____ Data for processing

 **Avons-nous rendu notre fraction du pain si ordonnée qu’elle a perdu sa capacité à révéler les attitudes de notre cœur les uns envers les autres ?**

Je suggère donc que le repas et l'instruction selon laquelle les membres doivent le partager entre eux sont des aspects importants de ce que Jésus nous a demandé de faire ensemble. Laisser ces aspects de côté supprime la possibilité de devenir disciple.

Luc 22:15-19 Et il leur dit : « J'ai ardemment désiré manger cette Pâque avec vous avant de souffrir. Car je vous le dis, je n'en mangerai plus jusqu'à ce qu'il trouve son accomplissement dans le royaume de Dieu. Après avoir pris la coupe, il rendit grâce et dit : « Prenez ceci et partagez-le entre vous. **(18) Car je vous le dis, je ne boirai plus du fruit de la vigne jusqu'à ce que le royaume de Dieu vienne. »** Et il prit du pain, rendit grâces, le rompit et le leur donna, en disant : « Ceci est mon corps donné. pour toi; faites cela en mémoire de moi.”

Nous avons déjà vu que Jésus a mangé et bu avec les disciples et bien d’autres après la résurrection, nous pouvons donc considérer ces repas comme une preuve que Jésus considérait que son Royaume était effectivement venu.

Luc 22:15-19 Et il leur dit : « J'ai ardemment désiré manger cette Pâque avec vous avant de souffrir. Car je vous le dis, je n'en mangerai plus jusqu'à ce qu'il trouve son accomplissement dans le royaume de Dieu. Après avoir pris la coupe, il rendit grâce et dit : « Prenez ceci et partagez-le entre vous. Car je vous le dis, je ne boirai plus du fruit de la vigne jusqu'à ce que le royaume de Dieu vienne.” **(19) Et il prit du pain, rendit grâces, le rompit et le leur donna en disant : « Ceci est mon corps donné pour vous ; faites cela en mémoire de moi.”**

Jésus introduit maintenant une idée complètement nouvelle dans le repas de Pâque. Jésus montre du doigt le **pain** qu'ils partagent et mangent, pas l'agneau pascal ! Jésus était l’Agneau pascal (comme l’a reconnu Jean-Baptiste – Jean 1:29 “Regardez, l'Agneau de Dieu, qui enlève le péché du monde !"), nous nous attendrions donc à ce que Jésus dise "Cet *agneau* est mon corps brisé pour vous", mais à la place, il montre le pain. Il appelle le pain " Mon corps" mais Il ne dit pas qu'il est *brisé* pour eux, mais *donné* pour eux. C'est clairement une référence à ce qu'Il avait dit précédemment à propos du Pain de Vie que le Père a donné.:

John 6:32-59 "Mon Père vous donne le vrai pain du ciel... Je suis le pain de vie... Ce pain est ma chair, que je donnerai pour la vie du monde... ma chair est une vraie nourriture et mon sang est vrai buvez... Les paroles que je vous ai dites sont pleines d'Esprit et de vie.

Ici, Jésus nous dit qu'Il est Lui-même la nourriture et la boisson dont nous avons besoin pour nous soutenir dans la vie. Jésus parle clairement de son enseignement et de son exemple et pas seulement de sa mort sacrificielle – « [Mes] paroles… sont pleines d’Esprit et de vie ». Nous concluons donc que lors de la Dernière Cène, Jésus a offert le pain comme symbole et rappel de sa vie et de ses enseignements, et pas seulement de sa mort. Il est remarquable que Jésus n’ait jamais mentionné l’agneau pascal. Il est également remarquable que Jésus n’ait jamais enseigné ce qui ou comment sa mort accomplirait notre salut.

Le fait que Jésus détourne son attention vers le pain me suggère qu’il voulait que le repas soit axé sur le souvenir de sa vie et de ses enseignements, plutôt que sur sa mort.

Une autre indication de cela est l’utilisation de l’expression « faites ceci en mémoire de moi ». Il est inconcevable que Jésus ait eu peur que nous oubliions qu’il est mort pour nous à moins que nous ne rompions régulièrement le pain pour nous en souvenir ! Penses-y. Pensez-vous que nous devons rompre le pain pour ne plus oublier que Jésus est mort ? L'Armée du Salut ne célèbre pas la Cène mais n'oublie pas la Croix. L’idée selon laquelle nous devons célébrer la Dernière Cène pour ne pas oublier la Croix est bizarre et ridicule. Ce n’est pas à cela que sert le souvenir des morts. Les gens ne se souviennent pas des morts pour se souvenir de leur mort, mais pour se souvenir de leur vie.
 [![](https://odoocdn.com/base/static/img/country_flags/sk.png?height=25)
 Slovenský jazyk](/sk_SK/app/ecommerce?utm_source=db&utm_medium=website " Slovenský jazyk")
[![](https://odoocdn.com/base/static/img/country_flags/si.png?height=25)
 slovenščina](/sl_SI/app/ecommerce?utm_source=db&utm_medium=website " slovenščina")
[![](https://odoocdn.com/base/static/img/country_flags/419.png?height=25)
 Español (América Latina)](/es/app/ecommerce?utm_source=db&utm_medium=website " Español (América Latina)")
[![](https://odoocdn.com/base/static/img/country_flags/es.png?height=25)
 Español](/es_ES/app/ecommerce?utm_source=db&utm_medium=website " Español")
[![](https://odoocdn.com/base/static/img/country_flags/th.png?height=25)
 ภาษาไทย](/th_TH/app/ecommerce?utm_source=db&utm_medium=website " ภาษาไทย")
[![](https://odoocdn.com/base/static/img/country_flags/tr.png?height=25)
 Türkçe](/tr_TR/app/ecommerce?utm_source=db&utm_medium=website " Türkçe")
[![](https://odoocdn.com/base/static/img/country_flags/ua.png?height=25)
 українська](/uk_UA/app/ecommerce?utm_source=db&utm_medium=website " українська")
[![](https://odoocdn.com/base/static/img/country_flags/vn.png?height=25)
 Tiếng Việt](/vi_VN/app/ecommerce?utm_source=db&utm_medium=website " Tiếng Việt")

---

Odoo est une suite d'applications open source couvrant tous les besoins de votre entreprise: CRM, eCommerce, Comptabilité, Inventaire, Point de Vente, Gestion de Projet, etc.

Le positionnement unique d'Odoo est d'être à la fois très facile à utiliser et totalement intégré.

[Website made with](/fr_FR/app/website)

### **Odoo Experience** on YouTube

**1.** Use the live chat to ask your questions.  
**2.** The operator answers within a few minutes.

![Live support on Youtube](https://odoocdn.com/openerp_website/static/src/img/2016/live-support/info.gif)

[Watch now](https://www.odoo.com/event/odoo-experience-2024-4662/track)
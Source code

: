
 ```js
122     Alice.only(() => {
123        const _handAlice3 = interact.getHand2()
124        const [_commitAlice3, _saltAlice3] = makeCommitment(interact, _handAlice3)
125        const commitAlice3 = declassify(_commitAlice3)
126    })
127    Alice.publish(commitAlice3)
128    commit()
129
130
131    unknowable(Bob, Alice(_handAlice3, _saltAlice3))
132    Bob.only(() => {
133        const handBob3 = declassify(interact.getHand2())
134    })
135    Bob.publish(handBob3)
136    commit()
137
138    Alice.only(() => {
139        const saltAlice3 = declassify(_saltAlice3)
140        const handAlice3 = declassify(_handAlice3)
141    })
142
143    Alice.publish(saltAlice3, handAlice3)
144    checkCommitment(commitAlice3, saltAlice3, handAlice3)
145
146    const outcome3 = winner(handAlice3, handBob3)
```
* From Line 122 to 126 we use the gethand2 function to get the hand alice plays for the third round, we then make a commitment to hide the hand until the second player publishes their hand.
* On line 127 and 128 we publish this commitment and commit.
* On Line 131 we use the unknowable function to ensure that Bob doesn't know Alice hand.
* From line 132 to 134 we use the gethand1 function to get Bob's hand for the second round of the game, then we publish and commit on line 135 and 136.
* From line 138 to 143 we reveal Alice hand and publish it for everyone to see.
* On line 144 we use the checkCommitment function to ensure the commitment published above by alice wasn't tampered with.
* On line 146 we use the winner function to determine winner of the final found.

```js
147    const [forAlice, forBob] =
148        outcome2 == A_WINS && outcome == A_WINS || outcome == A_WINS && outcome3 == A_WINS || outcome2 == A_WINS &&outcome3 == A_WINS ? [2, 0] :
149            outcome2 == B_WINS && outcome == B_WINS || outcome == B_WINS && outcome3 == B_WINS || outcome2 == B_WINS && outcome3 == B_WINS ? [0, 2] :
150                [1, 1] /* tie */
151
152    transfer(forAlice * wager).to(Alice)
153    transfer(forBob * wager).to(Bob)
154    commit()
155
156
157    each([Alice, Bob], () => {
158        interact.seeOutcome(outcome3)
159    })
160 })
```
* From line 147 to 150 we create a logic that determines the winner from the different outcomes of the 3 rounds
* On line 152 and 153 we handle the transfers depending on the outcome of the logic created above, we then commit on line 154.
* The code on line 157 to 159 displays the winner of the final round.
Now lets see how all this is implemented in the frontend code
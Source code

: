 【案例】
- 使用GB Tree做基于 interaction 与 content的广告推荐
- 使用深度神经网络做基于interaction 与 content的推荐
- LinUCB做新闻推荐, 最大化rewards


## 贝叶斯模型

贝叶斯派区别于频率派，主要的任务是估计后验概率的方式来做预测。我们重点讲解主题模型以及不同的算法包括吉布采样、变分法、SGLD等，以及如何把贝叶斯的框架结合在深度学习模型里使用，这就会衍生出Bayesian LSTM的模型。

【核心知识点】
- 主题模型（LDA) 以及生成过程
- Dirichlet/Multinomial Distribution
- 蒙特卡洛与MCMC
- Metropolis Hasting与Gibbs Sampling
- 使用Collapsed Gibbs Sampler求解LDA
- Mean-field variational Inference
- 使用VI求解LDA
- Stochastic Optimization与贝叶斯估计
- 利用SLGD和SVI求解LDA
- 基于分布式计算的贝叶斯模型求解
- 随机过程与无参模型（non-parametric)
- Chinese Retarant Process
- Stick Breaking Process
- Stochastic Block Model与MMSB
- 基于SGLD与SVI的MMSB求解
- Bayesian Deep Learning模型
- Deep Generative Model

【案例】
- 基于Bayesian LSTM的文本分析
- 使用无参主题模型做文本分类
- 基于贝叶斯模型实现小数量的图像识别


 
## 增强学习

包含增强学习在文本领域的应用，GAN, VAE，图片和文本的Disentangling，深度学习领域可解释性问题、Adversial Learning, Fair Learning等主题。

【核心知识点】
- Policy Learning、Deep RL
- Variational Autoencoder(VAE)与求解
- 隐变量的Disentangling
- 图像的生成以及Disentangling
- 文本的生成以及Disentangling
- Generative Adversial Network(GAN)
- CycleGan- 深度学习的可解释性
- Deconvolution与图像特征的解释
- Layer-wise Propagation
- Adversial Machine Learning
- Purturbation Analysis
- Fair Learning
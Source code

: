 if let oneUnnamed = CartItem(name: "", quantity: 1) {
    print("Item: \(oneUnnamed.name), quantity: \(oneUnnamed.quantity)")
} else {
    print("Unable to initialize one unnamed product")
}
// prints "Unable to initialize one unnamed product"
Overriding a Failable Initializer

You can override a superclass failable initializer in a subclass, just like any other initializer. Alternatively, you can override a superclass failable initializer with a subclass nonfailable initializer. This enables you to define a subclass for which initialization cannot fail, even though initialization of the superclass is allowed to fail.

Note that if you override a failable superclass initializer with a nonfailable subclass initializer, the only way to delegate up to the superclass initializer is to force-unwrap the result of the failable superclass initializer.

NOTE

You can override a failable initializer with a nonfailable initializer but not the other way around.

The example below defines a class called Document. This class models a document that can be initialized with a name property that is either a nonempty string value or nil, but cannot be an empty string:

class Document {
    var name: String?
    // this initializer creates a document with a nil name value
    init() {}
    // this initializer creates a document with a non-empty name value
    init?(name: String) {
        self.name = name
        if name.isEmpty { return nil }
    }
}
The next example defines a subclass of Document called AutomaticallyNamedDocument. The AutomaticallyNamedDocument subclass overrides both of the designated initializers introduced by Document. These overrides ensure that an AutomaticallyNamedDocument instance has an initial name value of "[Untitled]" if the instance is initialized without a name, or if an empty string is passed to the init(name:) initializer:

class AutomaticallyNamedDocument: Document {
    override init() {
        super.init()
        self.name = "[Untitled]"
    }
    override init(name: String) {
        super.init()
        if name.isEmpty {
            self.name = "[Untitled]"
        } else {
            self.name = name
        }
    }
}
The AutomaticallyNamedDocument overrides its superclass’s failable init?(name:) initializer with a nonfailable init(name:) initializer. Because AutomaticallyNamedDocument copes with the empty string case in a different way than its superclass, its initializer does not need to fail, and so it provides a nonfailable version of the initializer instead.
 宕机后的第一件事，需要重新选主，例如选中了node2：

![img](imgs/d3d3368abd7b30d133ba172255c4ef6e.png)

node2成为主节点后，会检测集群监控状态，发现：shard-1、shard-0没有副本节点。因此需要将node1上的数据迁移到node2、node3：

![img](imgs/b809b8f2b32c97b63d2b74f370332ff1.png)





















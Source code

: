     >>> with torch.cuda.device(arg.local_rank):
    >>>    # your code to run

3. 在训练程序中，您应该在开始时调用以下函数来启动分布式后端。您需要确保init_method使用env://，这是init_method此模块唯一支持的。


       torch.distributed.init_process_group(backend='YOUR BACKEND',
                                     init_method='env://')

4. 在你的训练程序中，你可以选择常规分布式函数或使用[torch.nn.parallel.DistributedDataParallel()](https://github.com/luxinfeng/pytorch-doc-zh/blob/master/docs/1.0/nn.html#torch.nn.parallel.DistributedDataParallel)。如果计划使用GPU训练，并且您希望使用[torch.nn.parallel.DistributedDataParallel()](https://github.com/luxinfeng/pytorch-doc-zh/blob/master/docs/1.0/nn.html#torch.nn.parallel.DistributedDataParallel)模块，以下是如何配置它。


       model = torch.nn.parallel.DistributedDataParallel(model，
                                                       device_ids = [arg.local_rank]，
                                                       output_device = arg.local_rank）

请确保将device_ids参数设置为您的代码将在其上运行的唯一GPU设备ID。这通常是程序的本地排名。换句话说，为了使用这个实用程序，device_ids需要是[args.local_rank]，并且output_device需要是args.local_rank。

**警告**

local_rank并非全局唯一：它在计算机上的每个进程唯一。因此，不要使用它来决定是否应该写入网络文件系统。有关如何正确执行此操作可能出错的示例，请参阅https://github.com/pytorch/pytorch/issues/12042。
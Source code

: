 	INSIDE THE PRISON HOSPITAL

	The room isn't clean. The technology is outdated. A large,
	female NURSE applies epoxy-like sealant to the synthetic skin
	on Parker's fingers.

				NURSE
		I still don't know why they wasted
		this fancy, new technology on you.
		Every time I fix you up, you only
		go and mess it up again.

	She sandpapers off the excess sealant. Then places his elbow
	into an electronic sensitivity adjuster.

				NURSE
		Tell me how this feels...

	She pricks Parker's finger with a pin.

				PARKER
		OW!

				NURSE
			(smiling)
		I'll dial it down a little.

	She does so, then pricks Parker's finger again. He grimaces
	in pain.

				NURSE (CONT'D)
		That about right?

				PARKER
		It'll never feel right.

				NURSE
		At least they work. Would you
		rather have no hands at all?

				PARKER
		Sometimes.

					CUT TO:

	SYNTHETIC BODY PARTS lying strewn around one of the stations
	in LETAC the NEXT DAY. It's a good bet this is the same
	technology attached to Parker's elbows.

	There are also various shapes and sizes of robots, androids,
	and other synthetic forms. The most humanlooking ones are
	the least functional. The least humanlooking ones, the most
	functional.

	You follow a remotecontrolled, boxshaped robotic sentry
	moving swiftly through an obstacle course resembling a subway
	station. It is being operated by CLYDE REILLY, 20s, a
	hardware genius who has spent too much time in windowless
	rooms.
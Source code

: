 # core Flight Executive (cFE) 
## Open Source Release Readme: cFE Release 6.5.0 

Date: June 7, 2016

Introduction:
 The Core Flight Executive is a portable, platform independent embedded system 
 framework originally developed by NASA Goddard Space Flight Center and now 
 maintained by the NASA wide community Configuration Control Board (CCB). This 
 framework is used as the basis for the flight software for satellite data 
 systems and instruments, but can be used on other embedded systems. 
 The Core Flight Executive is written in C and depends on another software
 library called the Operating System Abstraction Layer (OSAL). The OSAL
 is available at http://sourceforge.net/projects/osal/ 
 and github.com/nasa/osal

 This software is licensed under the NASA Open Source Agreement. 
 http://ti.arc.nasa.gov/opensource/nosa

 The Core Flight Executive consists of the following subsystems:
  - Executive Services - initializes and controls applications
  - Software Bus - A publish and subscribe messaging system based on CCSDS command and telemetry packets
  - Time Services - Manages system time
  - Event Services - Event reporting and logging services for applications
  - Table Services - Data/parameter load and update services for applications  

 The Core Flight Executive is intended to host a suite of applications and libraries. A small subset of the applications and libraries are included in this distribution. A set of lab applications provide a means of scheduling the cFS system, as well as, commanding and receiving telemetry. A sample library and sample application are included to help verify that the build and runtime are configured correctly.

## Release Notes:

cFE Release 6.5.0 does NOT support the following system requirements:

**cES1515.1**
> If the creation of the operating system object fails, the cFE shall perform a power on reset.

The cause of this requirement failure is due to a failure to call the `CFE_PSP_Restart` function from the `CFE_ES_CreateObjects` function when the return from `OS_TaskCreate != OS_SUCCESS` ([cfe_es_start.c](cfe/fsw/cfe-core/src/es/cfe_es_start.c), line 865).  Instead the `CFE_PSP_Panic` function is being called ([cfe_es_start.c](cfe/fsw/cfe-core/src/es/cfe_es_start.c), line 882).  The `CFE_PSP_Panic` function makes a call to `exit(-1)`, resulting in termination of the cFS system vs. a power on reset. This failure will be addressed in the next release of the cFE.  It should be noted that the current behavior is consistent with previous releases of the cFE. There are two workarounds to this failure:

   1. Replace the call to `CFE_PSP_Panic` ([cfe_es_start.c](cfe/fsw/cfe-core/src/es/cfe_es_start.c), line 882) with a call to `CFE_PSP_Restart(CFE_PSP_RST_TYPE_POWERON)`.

________

_Your objective_
Run a filter over the data above and keep each line that contains the word "right".

_Answer to this exercise_
		That about right?
		It'll never feel right.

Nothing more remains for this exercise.